Exercise requirements =>
An exact copy of the data is needed, but without any of its images.

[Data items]
::::::::

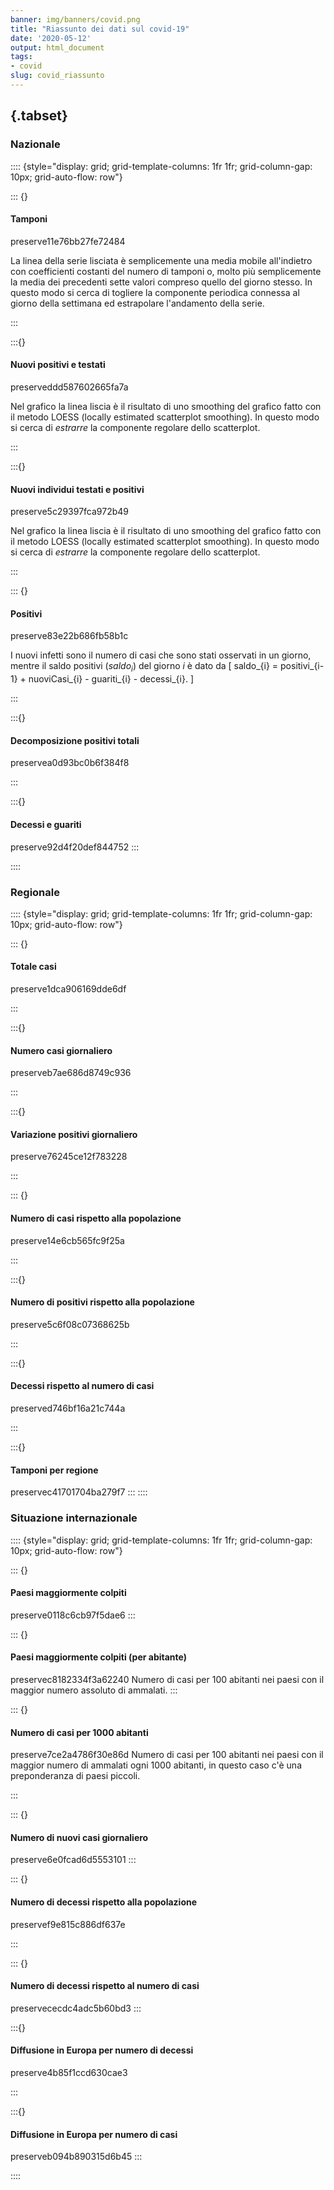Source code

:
```yaml
---
banner: img/banners/covid.png
title: "Riassunto dei dati sul covid-19"
date: '2020-05-12'
output: html_document
tags:
- covid
slug: covid_riassunto
---
```


<style type="text/css">
.main-container {
  max-width: 1500px;
  margin-left: auto;
  margin-right: auto;
}
</style>



## {.tabset}

### Nazionale 

:::: {style="display: grid; grid-template-columns: 1fr 1fr; grid-column-gap: 10px; grid-auto-flow: row"}


::: {}
#### Tamponi

preserve11e76bb27fe72484

La linea della serie lisciata è semplicemente una media mobile all'indietro con coefficienti costanti del numero di tamponi o, molto più semplicemente la media dei precedenti sette valori compreso quello del giorno stesso. In questo modo si cerca di togliere la componente periodica connessa al giorno della settimana ed estrapolare l'andamento della serie.


:::

:::{}

#### Nuovi positivi e testati
preserveddd587602665fa7a

Nel grafico la linea liscia è il risultato di uno smoothing del grafico fatto con il metodo LOESS (locally estimated scatterplot smoothing). In questo modo si cerca di _estrarre_ la componente regolare dello scatterplot.

:::

:::{}

#### Nuovi individui testati e positivi
preserve5c29397fca972b49

Nel grafico la linea liscia è il risultato di uno smoothing del grafico fatto con il metodo LOESS (locally estimated scatterplot smoothing). In questo modo si cerca di _estrarre_ la componente regolare dello scatterplot.

:::

::: {}

#### Positivi

preserve83e22b686fb58b1c

I nuovi infetti sono il numero di casi che sono stati osservati in un giorno, mentre il saldo positivi ($saldo_i$) del giorno $i$ è dato da
\[
saldo_{i} = positivi_{i-1} + nuoviCasi_{i} - guariti_{i} - decessi_{i}.
\]

:::

:::{}

#### Decomposizione positivi totali

preservea0d93bc0b6f384f8

:::

:::{}


#### Decessi e guariti

preserve92d4f20def844752
::: 

::::

### Regionale



:::: {style="display: grid; grid-template-columns: 1fr 1fr; grid-column-gap: 10px; grid-auto-flow: row"}


::: {}
#### Totale casi

preserve1dca906169dde6df



:::

:::{}
#### Numero casi giornaliero
preserveb7ae686d8749c936


:::

:::{}

#### Variazione positivi giornaliero
preserve76245ce12f783228


:::

::: {}

#### Numero di casi rispetto alla popolazione

preserve14e6cb565fc9f25a

:::

:::{}

#### Numero di positivi rispetto alla popolazione

preserve5c6f08c07368625b

:::

:::{}


#### Decessi rispetto al numero di casi

preserved746bf16a21c744a

:::

:::{}
#### Tamponi per regione

preservec41701704ba279f7
:::
::::

### Situazione internazionale



:::: {style="display: grid; grid-template-columns: 1fr 1fr; grid-column-gap: 10px; grid-auto-flow: row"}

::: {}
#### Paesi maggiormente colpiti
preserve0118c6cb97f5dae6
:::

::: {}
#### Paesi maggiormente colpiti (per abitante)
preservec8182334f3a62240
Numero di casi per 100 abitanti nei paesi con il maggior numero assoluto di ammalati.
:::

::: {}
#### Numero di casi per 1000 abitanti
preserve7ce2a4786f30e86d
Numero di casi per 100 abitanti nei paesi con il maggior numero di ammalati ogni 1000 abitanti, in questo caso c'è una preponderanza di paesi piccoli.

:::

::: {}
#### Numero di nuovi casi giornaliero
preserve6e0fcad6d5553101
:::



::: {}
#### Numero di decessi rispetto alla popolazione
preservef9e815c886df637e

:::

::: {}

#### Numero di decessi rispetto al numero di casi
preservececdc4adc5b60bd3
:::

:::{}
#### Diffusione in Europa per numero di decessi

preserve4b85f1ccd630cae3

:::

:::{}
#### Diffusione in Europa per numero di casi
preserveb094b890315d6b45
:::



::::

::::::::

Response area =>
Source code

:
```yaml
---
banner: img/banners/covid.png
title: "Riassunto dei dati sul covid-19"
date: '2020-05-12'
output: html_document
tags:
- covid
slug: covid_riassunto
---
```


<style type="text/css">
.main-container {
  max-width: 1500px;
  margin-left: auto;
  margin-right: auto;
}
</style>



## {.tabset}

### Nazionale 

:::: {style="display: grid; grid-template-columns: 1fr 1fr; grid-column-gap: 10px; grid-auto-flow: row"}


::: {}
#### Tamponi

preserve11e76bb27fe72484

La linea della serie lisciata è semplicemente una media mobile all'indietro con coefficienti costanti del numero di tamponi o, molto più semplicemente la media dei precedenti sette valori compreso quello del giorno stesso. In questo modo si cerca di togliere la componente periodica connessa al giorno della settimana ed estrapolare l'andamento della serie.


:::

:::{}

#### Nuovi positivi e testati
preserveddd587602665fa7a

Nel grafico la linea liscia è il risultato di uno smoothing del grafico fatto con il metodo LOESS (locally estimated scatterplot smoothing). In questo modo si cerca di _estrarre_ la componente regolare dello scatterplot.

:::

:::{}

#### Nuovi individui testati e positivi
preserve5c29397fca972b49

Nel grafico la linea liscia è il risultato di uno smoothing del grafico fatto con il metodo LOESS (locally estimated scatterplot smoothing). In questo modo si cerca di _estrarre_ la componente regolare dello scatterplot.

:::

::: {}

#### Positivi

preserve83e22b686fb58b1c

I nuovi infetti sono il numero di casi che sono stati osservati in un giorno, mentre il saldo positivi ($saldo_i$) del giorno $i$ è dato da
\[
saldo_{i} = positivi_{i-1} + nuoviCasi_{i} - guariti_{i} - decessi_{i}.
\]

:::

:::{}

#### Decomposizione positivi totali

preservea0d93bc0b6f384f8

:::

:::{}


#### Decessi e guariti

preserve92d4f20def844752
::: 

::::

### Regionale



:::: {style="display: grid; grid-template-columns: 1fr 1fr; grid-column-gap: 10px; grid-auto-flow: row"}


::: {}
#### Totale casi

preserve1dca906169dde6df



:::

:::{}
#### Numero casi giornaliero
preserveb7ae686d8749c936


:::

:::{}

#### Variazione positivi giornaliero
preserve76245ce12f783228


:::

::: {}

#### Numero di casi rispetto alla popolazione

preserve14e6cb565fc9f25a

:::

:::{}

#### Numero di positivi rispetto alla popolazione

preserve5c6f08c07368625b

:::

:::{}


#### Decessi rispetto al numero di casi

preserved746bf16a21c744a

:::

:::{}
#### Tamponi per regione

preservec41701704ba279f7
:::
::::

### Situazione internazionale



:::: {style="display: grid; grid-template-columns: 1fr 1fr; grid-column-gap: 10px; grid-auto-flow: row"}

::: {}
#### Paesi maggiormente colpiti
preserve0118c6cb97f5dae6
:::

::: {}
#### Paesi maggiormente colpiti (per abitante)
preservec8182334f3a62240
Numero di casi per 100 abitanti nei paesi con il maggior numero assoluto di ammalati.
:::

::: {}
#### Numero di casi per 1000 abitanti
preserve7ce2a4786f30e86d
Numero di casi per 100 abitanti nei paesi con il maggior numero di ammalati ogni 1000 abitanti, in questo caso c'è una preponderanza di paesi piccoli.

:::

::: {}
#### Numero di nuovi casi giornaliero
preserve6e0fcad6d5553101
:::



::: {}
#### Numero di decessi rispetto alla popolazione
preservef9e815c886df637e

:::

::: {}

#### Numero di decessi rispetto al numero di casi
preservececdc4adc5b60bd3
:::

:::{}
#### Diffusione in Europa per numero di decessi

preserve4b85f1ccd630cae3

:::

:::{}
#### Diffusione in Europa per numero di casi
preserveb094b890315d6b45
:::



::::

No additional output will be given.